Problem - Check every line of the entries below for the word "count", and copy the ones that have it.

Data for this exercise -
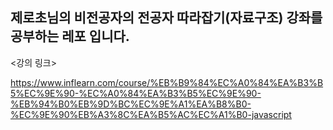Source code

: <h2>제로초님의 비전공자의 전공자 따라잡기(자료구조) 강좌를 공부하는 레포 입니다.</h2>

<강의 링크>

https://www.inflearn.com/course/%EB%B9%84%EC%A0%84%EA%B3%B5%EC%9E%90-%EC%A0%84%EA%B3%B5%EC%9E%90-%EB%94%B0%EB%9D%BC%EC%9E%A1%EA%B8%B0-%EC%9E%90%EB%A3%8C%EA%B5%AC%EC%A1%B0-javascript
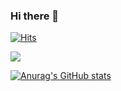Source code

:### Hi there 👋

<!--
**chominyeong/chominyeong** is a ✨ _special_ ✨ repository because its `README.md` (this file) appears on your GitHub profile.

Here are some ideas to get you started:

- 🔭 I’m currently working on ...
- 🌱 I’m currently learning ...
- 👯 I’m looking to collaborate on ...
- 🤔 I’m looking for help with ...
- 💬 Ask me about ...
- 📫 How to reach me: ...
- 😄 Pronouns: ...
- ⚡ Fun fact: ...
-->

[![Hits](https://hits.seeyoufarm.com/api/count/incr/badge.svg?url=https%3A%2F%2Fgithub.com%2Fchominyeong&count_bg=%2392E7FF&title_bg=%23FFFA98&icon=&icon_color=%23E7E7E7&title=hits&edge_flat=false)](https://hits.seeyoufarm.com)


<a href="https://hits.seeyoufarm.com"><img src="https://hits.seeyoufarm.com/api/count/incr/badge.svg?url=https%3A%2F%2Fgithub.com%2Fchominyeong&count_bg=%2392E7FF&title_bg=%23FFFA98&icon=&icon_color=%23E7E7E7&title=hits&edge_flat=false"/></a>


[![Anurag's GitHub stats](https://github-readme-stats.vercel.app/api?username=chominyeong)](https://github.com/anuraghazra/github-readme-stats)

The answer -
[![Hits](https://hits.seeyoufarm.com/api/count/incr/badge.svg?url=https%3A%2F%2Fgithub.com%2Fchominyeong&count_bg=%2392E7FF&title_bg=%23FFFA98&icon=&icon_color=%23E7E7E7&title=hits&edge_flat=false)](https://hits.seeyoufarm.com)
<a href="https://hits.seeyoufarm.com"><img src="https://hits.seeyoufarm.com/api/count/incr/badge.svg?url=https%3A%2F%2Fgithub.com%2Fchominyeong&count_bg=%2392E7FF&title_bg=%23FFFA98&icon=&icon_color=%23E7E7E7&title=hits&edge_flat=false"/></a>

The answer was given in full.